In a LCDM cosmology, the Milky Way accretes satellites into the stellar disc. We use cosmological simulations to assess the frequency of near disc plane and higher inclination accretion events, and collisionless simulations of satellite mergers to quantify the final state of the accreted material and the effect on the thin disc. On average, a Milky Way-sized galaxy has 3 subhalos with vmax>80km/s; 7 with vmax>60km/s; and 15 with vmax>40km/s merge at redshift z>1. Assuming isotropic accretion, a third of these merge at an impact angle <20 degrees and are dragged into the disc plane by dynamical friction. Their accreted stars and dark matter settle into a thick disc. The stellar thick disc qualitatively reproduces the observed thick disc at the solar neighbourhood, but is less massive by a factor ~2-10. The dark matter disc contributes 0.25-1 times the halo density at the solar position. Although not likely to be dynamically interesting, the dark disc has important implications for the direct detection of dark matter because of its low velocity with respect to the Earth. Higher inclination encounters (>20 degrees) are twice as likely as low inclination ones. These lead to structures that closely resemble the recently discovered inner/outer stellar halos. They also do more damage to the Milky Way stellar disc creating a more pronounced flare, and warp; both long-lived and consistent with current observations. The most massive mergers (vmax>80km/s) heat the thin disc enough to produce a thick disc. These heated thin disc stars are essential for obtaining a thick disc as massive as that seen in the Milky Way; they likely comprise some ~50-90% of the thick disc stars. The Milky Way thin disc must reform from fresh gas after z=1 [abridged].

Figures (14)

• Figure 1: Left: cumulative maximum circular speed $v_\mathrm{max}$ functions for accreted (solid lines) and surviving (dashed lines) subhalos. We include only halos with greater than 50 particles. For the accreted halos, we consider only halos that at $z=0$ have 0.1 of their peak $v_\mathrm{max}$ considered over all times, and which pass within $r_\mathrm{merge}=50$ kpc of the disc after $z=4.35$. Four host halos are shown, taken from the concordance cosmology simulation described in § \ref{['sec:cosmology']} (1 black, 2 red, 3 green, 4 blue); their $v_\mathrm{max}^\mathrm{host}$ are marked in km/s. The thick solid line shows a power-law fit to the surviving subhalo $v_\mathrm{max}$ function taken from 2004MNRAS.355..819G and 2008arXiv0801.1127L. A fit to the accreted subhalos is also shown (thick dotted line; see text for details). The vertical dotted lines mark $v_\mathrm{max}=40,60,80$ km/s assuming $v_\mathrm{max}^\mathrm{host} = 200$ km/s. Middle & Right: evolutionary tracks in $v_\mathrm{max}$ and radius $r$ for the six most massive subhalos with $v_\mathrm{max}>40$ km/s that are accreted by $z=0$ (solid, dotted, short dashed, dot dashed, triple-dot-dashed and long dashed lines). The different colours correspond to the same four host halos as in the left panel. For halo 1 (black lines) the $v_\mathrm{max}$ are marked on the right panel in km/s. Redshift $z=1$ ($\sim 8$ Gyrs) is marked by the vertical solid lines. Note that the pericentres are likely over-estimated due to the limited number of simulation outputs.
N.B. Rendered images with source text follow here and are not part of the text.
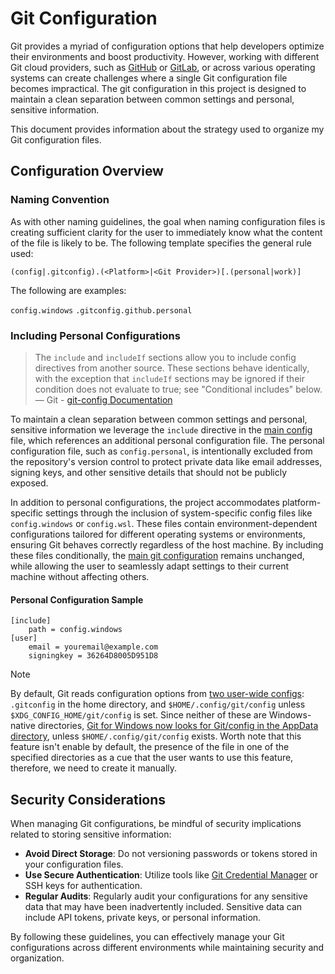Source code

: # Git Configuration

Git provides a myriad of configuration options that help developers optimize their environments and boost productivity. However, working with different Git cloud providers, such as [GitHub](https://github.com) or [GitLab](https://gitlab.com), or across various operating systems can create challenges where a single Git configuration file becomes impractical. The git configuration in this project is designed to maintain a clean separation between common settings and personal, sensitive information.

This document provides information about the strategy used to organize my Git configuration files.

## Configuration Overview

### Naming Convention

As with other naming guidelines, the goal when naming configuration files is creating sufficient clarity for the user to immediately know what the content of the file is likely to be. The following template specifies the general rule used:

```text
(config|.gitconfig).(<Platform>|<Git Provider>)[.(personal|work)]
```

The following are examples:

`config.windows` `.gitconfig.github.personal`

### Including Personal Configurations

> The `include` and `includeIf` sections allow you to include config directives from another source. These sections behave identically, with the exception that `includeIf` sections may be ignored if their condition does not evaluate to true; see "Conditional includes" below.
— Git - [git-config Documentation](https://git-scm.com/docs/git-config#_includes)

To maintain a clean separation between common settings and personal, sensitive information we leverage the `include` directive in the [main config](config#L31) file, which references an additional personal configuration file. The personal configuration file, such as `config.personal`, is intentionally excluded from the repository's version control to protect private data like email addresses, signing keys, and other sensitive details that should not be publicly exposed.

In addition to personal configurations, the project accommodates platform-specific settings through the inclusion of system-specific config files like `config.windows` or `config.wsl`. These files contain environment-dependent configurations tailored for different operating systems or environments, ensuring Git behaves correctly regardless of the host machine. By including these files conditionally, the [main git configuration](config) remains unchanged, while allowing the user to seamlessly adapt settings to their current machine without affecting others.

#### Personal Configuration Sample

```text
[include]
	path = config.windows
[user]
    email = youremail@example.com
    signingkey = 36264D8005D951D8
```

> [!NOTE]
> By default, Git reads configuration options from [two user-wide configs](https://git-scm.com/docs/git-config#_configuration): `.gitconfig` in the home directory, and `$HOME/.config/git/config` unless `$XDG_CONFIG_HOME/git/config` is set. Since neither of these are Windows-native directories, [Git for Windows now looks for Git/config in the AppData directory](https://github.com/git-for-windows/git/pull/5030), unless `$HOME/.config/git/config` exists. Worth note that this feature isn't enable by default, the presence of the file in one of the specified directories as a cue that the user wants to use this feature, therefore, we need to create it manually.

## Security Considerations

When managing Git configurations, be mindful of security implications related to storing sensitive information:

- **Avoid Direct Storage**: Do not versioning passwords or tokens stored in your configuration files.
- **Use Secure Authentication**: Utilize tools like [Git Credential Manager](https://github.com/git-ecosystem/git-credential-manager) or SSH keys for authentication.
- **Regular Audits**: Regularly audit your configurations for any sensitive data that may have been inadvertently included. Sensitive data can include API tokens, private keys, or personal information.

By following these guidelines, you can effectively manage your Git configurations across different environments while maintaining security and organization.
• Figure 2: Subhalos fall in inside loosely bound larger groups. Shown here are logarithmic density contours of a spherical region of radius 100 kpc selected around the most massive subhalo in halo 2 at $z=2.4$, before this subhalo falls into the host halo. These same particles are tagged and plotted at later times, $z=1.9$, $z=1.6$, $z=1.4$, and $z=1.2$. The peak circular velocity of this subhalo is 75 km/s, while its spherical overdensity mass and radius at $z=2.4$ are $M_\mathrm{SO}=2.55\times 10^{10}$M$_\odot$ and $r_\mathrm{SO} = 15.8$ kpc, respectively. The much larger region extending to 100 kpc and enclosing $10^{11}$ M$_\odot$ (and some other smaller subhalos) largely co-moves with this subhalo.
• Figure 3: Rotation curves for the different galaxy models. The upper red line is for MWB. The dotted lines show the dark matter halo contribution. The data points show the mean of HI measurements from 1984ApJS...54..513B, 1974AAS...17..251W, 1973AAS....8....1W, 1995ApJ...448..138M and 1986AAS...66..373K. The blue dashed line shows the rotation curve from one of the subhalos taken from the cosmological simulations of § \ref{['sec:cosmology']}.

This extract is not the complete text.